Garantire a tutti i bambini di crescere in un ambiente stabile, sicuro e protetto, contrastando le disuguaglianze sociali, la dispersione scolastica o la separazione dalla famiglia di origine. È questo l’ampio obiettivo del progetto di assistenza sociale “Pippi”, un programma di intervento per la prevenzione della istituzionalizzazione progettato dal ministero delle Politiche Sociali, che è anche il principale finanziatore, con l’Università degli Studi di Padova.
Adottato anche dal Comune di Cesena, “Pippi” si rivolge a nuclei familiari con figli di età fino a 10 anni quando un giudice riscontra «negligenze genitoriali». O nei casi in cui versano in condizioni di particolare fragilità che possano ripercuotersi sulla educazione del minore. Genitori e bambini, dunque, che «non possiedono per mancanza tanto di risorse economiche quanto culturali – ha spiegato l’assessora alla famiglia Carmelina Labruzzo, che nei giorni scorsi ha illustrato il progetto durante la quarta commissione consiliare – gli strumenti per assicurare una sana educazione ai figli».
Destinatari
Una volta preso in carico il nucleo familiare, il programma mira a individuare idonee azioni preventive per accompagnare il bambino e il suo vulnerabile nucleo familiare, così da evitare l’extrema ratio della sottrazione del minore dalla famiglia. Quelle coinvolte - ha chiarito Labruzzo - non sono famiglie in stato di grave pregiudizio, ma «nuclei che presentano caratteristiche in cui si intravede la possibilità di lavorare per costruire una genitorialità positiva, responsabile e capace di rispondere ai bisogni evolutivi ed educativi dei bambini nel loro complesso».
Programma
L’adesione al progetto è volontaria e sono gli stessi genitori aderenti a indicare agli operatori le loro necessità. I 16 educatori, ciascuno dei quali ogni anno costa circa 38mila euro, coadiuvati da un’equipe di professionisti psicologi, psichiatri, insegnanti e “vicini solidali” (famiglie diverse che offrono la loro disponibilità a ospitare e accudire il minore fino al ricongiungimento con quella di origine), studiano e sviluppano metodi specifici per valorizzare le competenze dei nuclei familiari. Il tutto affinché raggiungano una reale e sana responsabilità genitoriale.

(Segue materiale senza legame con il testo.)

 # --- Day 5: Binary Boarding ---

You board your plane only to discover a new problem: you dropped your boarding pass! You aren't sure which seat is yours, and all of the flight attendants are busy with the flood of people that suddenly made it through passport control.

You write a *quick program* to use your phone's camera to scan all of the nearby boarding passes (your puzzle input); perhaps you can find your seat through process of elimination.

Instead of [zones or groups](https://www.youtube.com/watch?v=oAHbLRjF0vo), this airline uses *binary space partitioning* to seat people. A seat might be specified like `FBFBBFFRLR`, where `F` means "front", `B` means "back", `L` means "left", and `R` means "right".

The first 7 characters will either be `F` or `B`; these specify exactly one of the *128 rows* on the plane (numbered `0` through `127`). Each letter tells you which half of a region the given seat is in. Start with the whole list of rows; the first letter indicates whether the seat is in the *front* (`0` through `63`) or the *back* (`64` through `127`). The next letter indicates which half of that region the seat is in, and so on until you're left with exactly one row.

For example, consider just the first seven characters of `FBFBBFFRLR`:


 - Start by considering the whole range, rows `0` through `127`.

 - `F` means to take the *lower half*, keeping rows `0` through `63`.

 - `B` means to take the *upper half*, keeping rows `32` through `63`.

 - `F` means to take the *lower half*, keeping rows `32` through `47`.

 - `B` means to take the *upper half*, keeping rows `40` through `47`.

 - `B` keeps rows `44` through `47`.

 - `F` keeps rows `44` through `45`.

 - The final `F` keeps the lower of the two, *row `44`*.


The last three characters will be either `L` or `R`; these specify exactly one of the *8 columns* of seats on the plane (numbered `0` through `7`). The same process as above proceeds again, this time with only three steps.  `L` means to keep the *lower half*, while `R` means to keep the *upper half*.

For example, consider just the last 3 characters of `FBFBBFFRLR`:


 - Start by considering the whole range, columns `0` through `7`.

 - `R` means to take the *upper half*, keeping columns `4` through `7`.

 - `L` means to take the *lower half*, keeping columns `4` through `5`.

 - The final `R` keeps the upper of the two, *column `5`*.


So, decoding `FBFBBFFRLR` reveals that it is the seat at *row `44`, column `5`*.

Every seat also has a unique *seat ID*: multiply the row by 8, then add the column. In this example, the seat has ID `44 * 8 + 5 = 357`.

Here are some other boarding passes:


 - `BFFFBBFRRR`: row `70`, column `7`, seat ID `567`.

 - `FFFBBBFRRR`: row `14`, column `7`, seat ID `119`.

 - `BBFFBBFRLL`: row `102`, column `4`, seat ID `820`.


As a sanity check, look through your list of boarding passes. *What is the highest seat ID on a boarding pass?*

Quanto al minore, gli educatori “Pippi” lo affiancano nell’instaurazione di nuove amicizie; nel confronto con altre famiglie e nell’istruzione scolastica.
I numeri
Sono 77 i minori e 42 le famiglie inserite nel programma “Pippi”. Sommando anche i nuclei inseriti in altri piani dei Servizi, nel 2025 si tocca la cifra di 480 minori seguiti nell’area della tutela e 200 nell’area della coesione. Per un totale di quasi 700 minorenni. Di questi, 41 sono all’interno di una comunità educativa e, dunque, momentaneamente allontanati dalla famiglia di origine per espressa declaratoria del Tribunale.

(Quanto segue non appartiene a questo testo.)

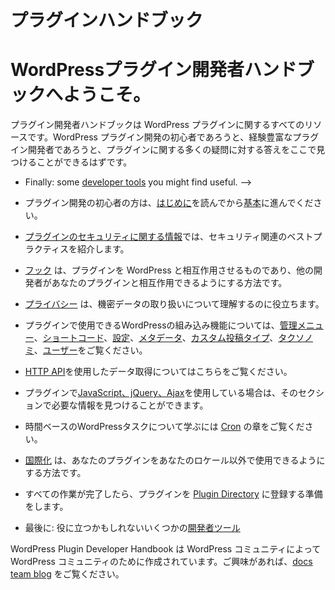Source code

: <!--
# Plugin Handbook
-->
# プラグインハンドブック

<!--
Welcome to the WordPress Plugin Developer Handbook; are you ready to jump right in to the world of WordPress plugins?
-->
# WordPressプラグイン開発者ハンドブックへようこそ。

<!--
The Plugin Developer Handbook is a resource for all things WordPress plugins. Whether you’re new to WordPress plugin development, or you’re an experienced plugin developer, you should be able to find the answer to many of your plugin-related questions right here.
-->
プラグイン開発者ハンドブックは WordPress プラグインに関するすべてのリソースです。WordPress プラグイン開発の初心者であろうと、経験豊富なプラグイン開発者であろうと、プラグインに関する多くの疑問に対する答えをここで見つけることができるはずです。


<!--
* If you’re new to plugin development, start by reading the [introduction](https://developer.wordpress.org/plugin/intro/) and then move on to [the basics](https://developer.wordpress.org/plugins/plugin-basics/).
* The info in [plugin security](https://developer.wordpress.org/plugin/security/) will introduce best practices for security related stuff.
* [Hooks](https://developer.wordpress.org/plugin/hooks/) are what make your plugin interact with WordPress, and how you can let other developers interact with your plugin.
* [Privacy](https://developer.wordpress.org/plugins/privacy/) will help you understand about handling sensitive data.
* To find out more about WordPress’ built-in functionality that you can use in your plugin, check out [Administration Menus](https://developer.wordpress.org/plugin/administration-menus/), [Shortcodes](https://developer.wordpress.org/plugin/shortcodes/), [Settings](https://developer.wordpress.org/plugin/settings/), [Metadata](https://developer.wordpress.org/plugin/metadata/), [Custom Post Types](https://developer.wordpress.org/plugins/post-types/), [Taxonomies](https://developer.wordpress.org/plugins/taxonomies/), and [Users](https://developer.wordpress.org/plugin/users/).
* Learn about getting data using the [HTTP API](https://developer.wordpress.org/plugin/http-api/).
* If you’re using [JavaScript, jQuery or Ajax](https://developer.wordpress.org/plugin/javascript/) in your plugin, you’ll find the information you need in that section.
* To learn about time-based WordPress tasks, check out the [Cron](https://developer.wordpress.org/plugin/cron/) chapter.
* [Internationalization](https://developer.wordpress.org/plugin/internationalization/) is how you get your plugin ready for use in locales other than your own.
* When all that is done, you can prepare your plugin for inclusion in the [Plugin Directory](https://developer.wordpress.org/plugin/wordpress-org/)-->
* Finally: some [developer tools](https://developer.wordpress.org/plugin/developer-tools/) you might find useful.
-->

* プラグイン開発の初心者の方は、[はじめに](https://developer.wordpress.org/plugin/intro/)を読んでから[基本](https://developer.wordpress.org/plugins/plugin-basics/)に進んでください。
* [プラグインのセキュリティに関する情報](https://developer.wordpress.org/plugin/security/)では、セキュリティ関連のベストプラクティスを紹介します。
* [フック](https://developer.wordpress.org/plugin/hooks/) は、プラグインを WordPress と相互作用させるものであり、他の開発者があなたのプラグインと相互作用できるようにする方法です。
* [プライバシー](https://developer.wordpress.org/plugins/privacy/) は、機密データの取り扱いについて理解するのに役立ちます。
* プラグインで使用できるWordPressの組み込み機能については、[管理メニュー](https://developer.wordpress.org/plugin/administration-menus/)、[ショートコード](https://developer.wordpress.org/plugin/shortcodes/)、[設定](https://developer.wordpress.org/plugin/settings/)、[メタデータ](https://developer.wordpress.org/plugin/metadata/)、[カスタム投稿タイプ](https://developer.wordpress.org/plugins/post-types/)、[タクソノミ](https://developer.wordpress.org/plugins/taxonomies/)、[ユーザー](https://developer.wordpress.org/plugin/users/)をご覧ください。
* [HTTP API](https://developer.wordpress.org/plugin/http-api/)を使用したデータ取得についてはこちらをご覧ください。
* プラグインで[JavaScript、jQuery、Ajax](https://developer.wordpress.org/plugin/javascript/)を使用している場合は、そのセクションで必要な情報を見つけることができます。
* 時間ベースのWordPressタスクについて学ぶには [Cron](https://developer.wordpress.org/plugin/cron/) の章をご覧ください。
* [国際化](https://developer.wordpress.org/plugin/internationalization/) は、あなたのプラグインをあなたのロケール以外で使用できるようにする方法です。
* すべての作業が完了したら、プラグインを [Plugin Directory](https://developer.wordpress.org/plugin/wordpress-org/) に登録する準備をします。
* 最後に: 役に立つかもしれないいくつかの[開発者ツール](https://developer.wordpress.org/plugin/developer-tools/)



<!-- 
The WordPress Plugin Developer Handbook is created by the WordPress community, for the WordPress community. We are always looking for more contributors; if you’re interested, stop by the [docs team blog](https://make.wordpress.org/docs) to find out more about getting involved.
-->

WordPress Plugin Developer Handbook は WordPress コミュニティによって WordPress コミュニティのために作成されています。ご興味があれば、[docs team blog](https://make.wordpress.org/docs) をご覧ください。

Gli affidi si attestano invece a quota 24. Questa condizione può durare massimo due anni. Durante questo periodo, il Servizio deve impegnarsi a ripristinare le competenze genitoriali di mamme e papà naturali e a non recidere del tutto il legame con i figli.
Finanziamenti
Ogni anno, i Servizi sociali seguono circa 40 famiglie, ma solo 10 riescono a rientrare nei finanziamenti del programma “Pippi”. Per i restanti sono predisposti altri progetti mediante altre risorse. Come le famiglie che ricevono l’assegno di inclusione, per le quali, in presenza di casi di conclamata “fragilità genitoriale”, viene organizzata una “educativa domiciliare”. In caso di necessità, si ricorre anche a fondi comunali.